Some people are just JERKS! *HUGS* to all you sexy people out there. Remeber: it's a state of mind ... NOT a pant size!
The other one is my 6 yr old told me the other day, "mom you are as big as a hippo" I would not talk to him the whole day. and that is not the first time he has amade those comments.
i had been in away in college for a about 5 months and i worked hard to lose weight, and that time i like about 10 pounds which i guess made a big difference. a woman in my community sees me and says, "OH MY!! you lost a TON of weight! I mean you are still fat, but just not as fat anymore."
nice way to welcome me home bitter old lady
being underweight is no less of a problem as being overweight, both should be paid close attention to.
i'm 5"8, and currently about 10 lbs overweight (i've lost 24 in the past 3 months) and i don't plan on stopping anytime soon (i discovered how much i love running). and so i was having a conversation with a guy"friend" of mine, and i had just finished a 4 mile jog and i felt pretty pumped. he called my phone, and asked why i was breathing so hard.
i was like "just went for a run, felt good."
and he goes "hey, next time you run... run faster."
SAME GUY, for some reason i had let go that awful comment he made about me needing to run faster...
and we were talking about clumsiness and i mentioned how of course i have my moments with countertops and glassdoors... but i'm not exactly one to trip over everything.
and his response was "and by trip, you mean avalanche."
and i was pretty much like "ugh, f*** off."
and he goes "nah, more like EARTHQUAAAAAAAKE."
>.< i was so angry. that happened like 4 months ago, and he recently called and was like "uh, i saw your myspace... you look good."
it's too bad that people like him make mistakes like that. they seriously have no IDEA the damage they cause when they make fun of other people for their weight.
i've always been an all-or-nothing kind of girl. can't have a scoop of icecream, gotta have the whole pint. i was overweight by like age 4, i've had tons of little insults over the years, but the ones that stick out the most?:
"you're pretty, you just need to lose some weight." - my mom.
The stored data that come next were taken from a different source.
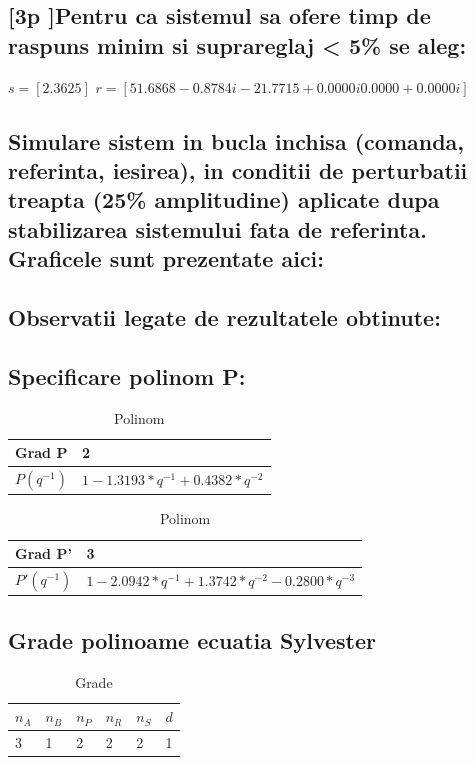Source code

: \documentclass[12pt,english]{article}
\begin{document}
\subsection {[3p ]Pentru ca sistemul sa ofere timp de raspuns minim si suprareglaj < 5\% se aleg:}
$s = [2.3625]$
$r = [51.6868 - 0.8784i -21.7715 + 0.0000i   0.0000 + 0.0000i]$
\subsection {Simulare sistem in bucla inchisa (comanda, referinta, iesirea), in conditii de perturbatii treapta (25\% amplitudine) aplicate dupa stabilizarea sistemului fata de referinta. Graficele sunt prezentate aici: }
\subsection {Observatii legate de rezultatele obtinute: }

\subsection {Specificare polinom P: }
\begin{table}[H]
  \centering
    \begin{tabular}{|l|l|}
      \hline
      Grad P & 2 \\
      \hline
      $P(q^{-1})$ & $1 - 1.3193*q^{-1} + 0.4382*q^{-2}$ \\
      \hline
      
    \end{tabular}
    \caption{Polinom}
\end{table}


\begin{table}[H]
  \centering
    \begin{tabular}{|l|l|}
      \hline
      Grad P' & 3 \\
      \hline
      $P'(q^{-1})$ & $1 - 2.0942*q^{-1} + 1.3742*q^{-2} - 0.2800*q^{-3}$ \\
      \hline  
    \end{tabular}
    \caption{Polinom}
\end{table}


\subsection {Grade polinoame ecuatia Sylvester }
\begin{table}[H]
  \centering
    \begin{tabular}{|l|l|l|l|l|l|}
      \hline
      $n_A$ & $n_B$ & $n_P$ & $n_R$ & $n_S$ & $d$ \\
      \hline
      3 	& 1 	& 2 	& 2 	& 2 	& 1 \\
      \hline
    \end{tabular}
    \caption{Grade}
\end{table}
\end{document}
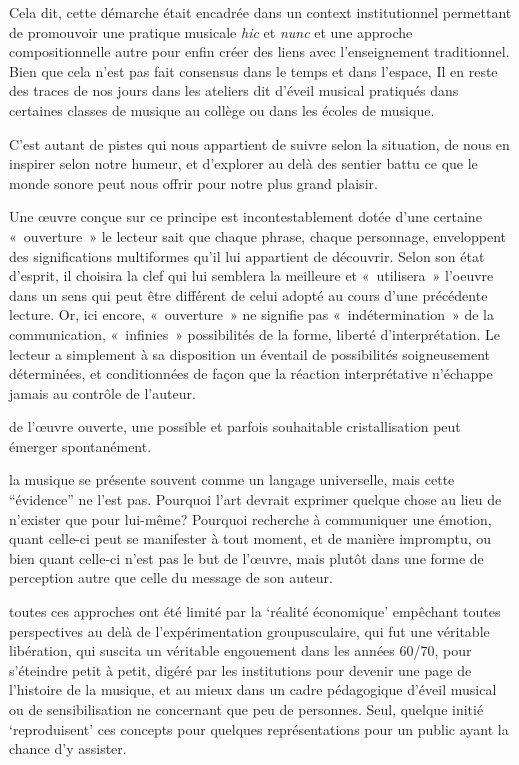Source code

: Cela dit, cette démarche était encadrée dans un context institutionnel permettant de promouvoir une pratique musicale \textit{hic}  et \textit{nunc} et une approche compositionnelle autre pour enfin créer des liens avec l'enseignement traditionnel. Bien que cela n'est pas fait consensus dans le temps et dans l'espace, Il en reste des traces de nos jours dans les ateliers dit d'éveil musical pratiqués dans certaines classes de musique au collège ou dans les écoles de musique. 




C’est autant de pistes qui nous appartient de suivre selon la situation, de nous en inspirer selon notre humeur, et d’explorer au delà des sentier battu ce que le monde sonore peut nous offrir pour notre plus grand plaisir. 

Une œuvre conçue sur ce principe est incontestablement dotée d'une certaine « ouverture » le lecteur sait que chaque phrase, chaque personnage, enveloppent des significations multiformes qu'il lui appartient de découvrir. Selon son état d'esprit, il choisira la clef qui lui semblera la meilleure et « utilisera » l'oeuvre dans un sens qui peut être différent de celui adopté au cours d'une précédente lecture. Or, ici encore, « ouverture » ne signifie pas « indétermination » de la communication, « infinies » possibilités de la forme, liberté d'interprétation. Le lecteur a simplement à sa disposition un éventail de possibilités soigneusement déterminées, et conditionnées de façon que la réaction interprétative n'échappe jamais au contrôle de l'auteur.


de l’œuvre ouverte, une possible et parfois souhaitable cristallisation peut émerger spontanément.

la musique se présente souvent comme un langage universelle, mais cette “évidence” ne l’est pas. Pourquoi l’art devrait exprimer quelque chose au lieu de n’exister que pour lui-même? Pourquoi recherche à communiquer une émotion, quant celle-ci peut se manifester à tout moment, et de manière impromptu, ou bien quant celle-ci n’est pas le but de l’œuvre, mais plutôt dans une forme de perception autre que celle du message de son auteur. 



toutes ces approches ont été limité par la `réalité économique’ empêchant toutes perspectives au delà de l’expérimentation groupusculaire, qui fut une véritable libération, qui suscita un véritable engouement dans les années 60/70, pour s’éteindre petit à petit, digéré par les institutions pour devenir une page de l’histoire de la musique, et au mieux dans un cadre pédagogique d’éveil musical ou de sensibilisation ne concernant que peu de personnes. Seul, quelque initié `reproduisent’ ces concepts pour quelques représentations pour un public ayant la chance d’y assister.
"you know, boys would like you if you lost that belly." - my grandma.
one time i was at band camp and went swimming and was walking to the slide and walked by these 2 17 year old kids and i was about 12 years old and the one kid turns and looks at me and screams "HOLY JESUS". i turned around, grabbed my towel and ran back to my cabin crying.
in 8th grade i went on a school trip, so i got all dolled-up and felt really pretty and we were having lunch and this other school showed up. there was this girl, who was BIGGER THAN I WAS and yet she walked up to some boy and pointed at me and laughed, and then he whispered to another guy and they both looked at me and laughed. and they literally came up to my FACE and pointed and laughed and then walked by and whispered "you're so ugly".. i felt so bad for crying.
and i'm in 11th grade now and lost alot of weight (from 174 to 108, but i went from 129 to 110 over the summer) and when i got back to school, all the people who had never payed attention to me did - they called me "that random BULIMIC chick". no matter what you do, someone's always gotta be a dick. i AM (semi-recovering, mind you) anorexic, but still, c'mon.
and even today still at ONE HUNDRED AND EIGHT POUNDS, whenever i walk by somebody i fear that they're going to call me fat. i look in the mirror and see FAT. i honesty have a huge fear that somebody's gonna call me fat. i was always a sensitive kid, those comments really really took a toll on me.
--
but this week, i've been whistled at, been asked out 3 times and been called skinny, hot, and cute about 39485 times and the ironic thing is the guys that asked me out used to call me chunky bitch. so i guess the joke's on them. but now i have a distorted body image and want to get to 103 pounds.
For some reason whenever I lose weight that little comment echos in my head. What kind of a person asks such a dumb thing? I just laughed and said no, I just worked really hard to drop some extra pounds and I feel great!